Department Field Paper
Abstract: I quantify the importance of stigma costs against the gender wage gap in explaining the absence of married women from the workforce in India. I estimate a model of household choice where the agents make labor market decisions and allocate time between leisure and home production. Women’s market work carries a stigma cost - a disutility caused by her market work to the household - when her husband has a preference against it. I use the variation in gender norms across North and South of India to identify stigma costs. Counterfactual exercises suggest that in the absence of stigma costs, female employment rate would be higher by 7.7 percentage points in the North, a 58% improvement over the observed rate of 13.3% in 2018-19. Estimated stigma cost, and its impact on employment, is negligible in the South.
Presented at Population Association of America (PAA), 2020 (Poster Session)
Abstract: It is well established that social capital is an important contributor to economic development. In this paper, we ask if working makes individuals more socially engaged. We ask this question in the context of a group which has relatively low labour force participation-women in rural India. Using a survey of adult health and the aged in India collected by the WHO, we estimate the impact of whether a women has ever worked on self-reported social engagement. We use exogenous variation in soil texture that has been shown in the literature to affect female rural employment to undertake instrumental variable estimation. Our results show that women who have worked are more likely to have a high value on a social cohesion index that includes engagement in public meetings, meeting community leaders, attending groups, engagement with friends inside and outside the house. In particular, we find work makes women more likely to increase an especially positive aspect of social capital: one of "horizontal" social engagements (Putnam (1993)).
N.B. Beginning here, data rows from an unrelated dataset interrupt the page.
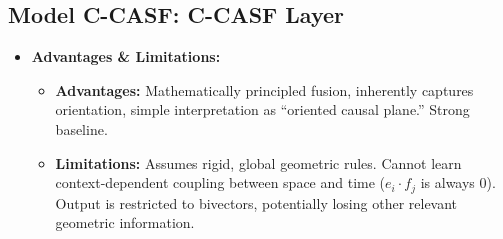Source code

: \documentclass[11pt]{article}
\newenvironment{modeldescription}[1]{%
    \subsection*{Model #1: \MakeUppercase{#1} Layer}%
    \begin{itemize}[leftmargin=*,noitemsep]%
}{%
    \end{itemize}%
}
\begin{document}
\begin{modeldescription}{C-CASF}
    \item \textbf{Advantages \& Limitations:}
    \begin{itemize}[noitemsep]
        \item \textbf{Advantages:} Mathematically principled fusion, inherently captures orientation, simple interpretation as ``oriented causal plane.'' Strong baseline.
        \item \textbf{Limitations:} Assumes rigid, global geometric rules. Cannot learn context-dependent coupling between space and time ($e_i \cdot f_j$ is always 0). Output is restricted to bivectors, potentially losing other relevant geometric information.
    \end{itemize}
\end{modeldescription}

\clearpage
\end{document}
Abstract: I seek to extend Calvi (2020)'s analysis by replicating it on a panel dataset (Consumer Pyramid Household Survey, 2014-2024). Calvi (2020) uses a cross-sectional dataset to estimate the age-profile of resource shares for Indian women and thus cannot separately identify age effect and cohort effect. I identify the age profile of resource shares by estimating the within-household change in resource shares of women with average age of women in the household. This controls for any cohort effects. Preliminary findings suggest support for Calvi (2020)'s main result: significant reduction in resource shares is observed for women as they age.